C è un romanzo complesso, che dietro l’apparenza di
uno stile “classico” nasconde una ricerca quanto mai moderna. In superficie corre
una trama lineare ma metafore, sottotesti, simboli e intertestualità aprono gli
spazi a interpretazioni e chiavi di lettura che scavano parecchio in
profondità. Un Pynchon travestito da E.M. Forster, verrebbe da dire, per un
libro che si può leggere sia in orizzontale che in verticale.
Le vicende di Serge Carrefax, il
protagonista della storia sono legate a doppio filo con il tema portante del
romanzo, la divulgazione delle informazioni: da quella verbale al linguaggio
dei segni, dai primi esperimenti di trasmissione senza fili alle onde sonore ai messaggi subliminali, con
corollario di crittografia e interferenze. Terreno complesso sul quale si
combattono conflitti non da poco, come
quelli tra ordine e disordine, superficie e profondità, corpo e anima,
razionalità e arte.
C è un romanzo circolare (che inizia e finisce con
il richiamo kafkiano allo scarabeo) e complesso, a cominciare dal titolo che
allude in mille direzioni diverse senza indicarne nessuna: C come Carrefax, ma
anche come cloroformio (che usa la madre di Serge), cianuro (la sorella) e
cocaina (il protagonista stesso). C come crittografia, carbonio… C come altre
mille parole che saltano fuori dalle pieghe della storia e che individuano
altrettante piste che il lettore potrà divertirsi a seguire, magari con il
rischio di approdare lontanissimo da dove era partito.

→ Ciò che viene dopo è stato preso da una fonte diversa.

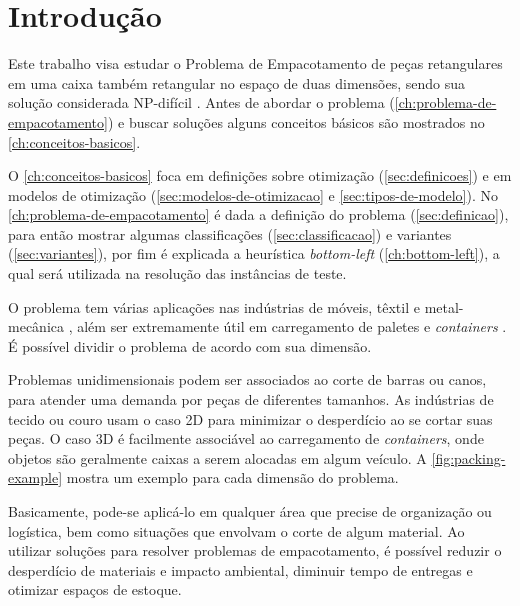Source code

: \chapter*[Introdução]{Introdução}\label{ch:introducao}

Este trabalho visa estudar o Problema de Empacotamento de peças retangulares em uma caixa também retangular no espaço de duas dimensões, sendo sua solução considerada NP-difícil \cite{2DPackLib}.
Antes de abordar o problema (\autoref{ch:problema-de-empacotamento}) e buscar soluções alguns conceitos básicos são mostrados no \autoref{ch:conceitos-basicos}.

O \autoref{ch:conceitos-basicos} foca em definições sobre otimização (\autoref{sec:definicoes}) e em modelos de otimização (\autoref{sec:modelos-de-otimizacao} e \autoref{sec:tipos-de-modelo}).
No \autoref{ch:problema-de-empacotamento} é dada a definição do problema (\autoref{sec:definicao}), para então mostrar algumas classificações (\autoref{sec:classificacao}) e variantes (\autoref{sec:variantes}), por fim é explicada a heurística \textit{bottom-left} (\autoref{ch:bottom-left}), a qual será utilizada na resolução das instâncias de teste.

O problema tem várias aplicações nas indústrias de móveis, têxtil e metal-mecânica \cite{queiroz2022estudo, cavali2004problemas, belluzzo2005otimizacao}, além ser extremamente útil em carregamento de paletes e \textit{containers} \cite{morabito1992abordagem}.
É possível dividir o problema de acordo com sua dimensão.

Problemas unidimensionais podem ser associados ao corte de barras ou canos, para atender uma demanda por peças de diferentes tamanhos.
As indústrias de tecido ou couro usam o caso 2D para minimizar o desperdício ao se cortar suas peças.
O caso 3D é facilmente associável ao carregamento de \textit{containers}, onde objetos são geralmente caixas a serem alocadas em algum veículo.
A \autoref{fig:packing-example} mostra um exemplo para cada dimensão do problema.

Basicamente, pode-se aplicá-lo em qualquer área que precise de organização ou logística, bem como situações que envolvam o corte de algum material.
Ao utilizar soluções para resolver problemas de empacotamento, é possível reduzir o desperdício de materiais e impacto ambiental, diminuir tempo de entregas e otimizar espaços de estoque.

C, in ultima analisi è un romanzo sul messaggio e
sulla sua interpretazione, sulla ricerca del punto ultimo, quello dove spazio e
tempo si fondono, sul tentativo di trovare un senso alla vita, senso che
McCarthy, in accordo con la sua appartenenza alla International Necronautical
Society, sembra voler individuare nella morte.
Al
punto fermo del mondo che ruota. Né corporeo né incorporeo;
Né
muove da né verso; al punto fermo, là è la danza,
Ma
né arresto né movimento. E non la chiamate fissità,
Quella
dove sono riuniti il passato e il futuro. Né moto da né verso,
Né
ascesa né declino. Tranne che per il punto, il punto fermo,
Non
ci sarebbe danza, e c'è solo la danza.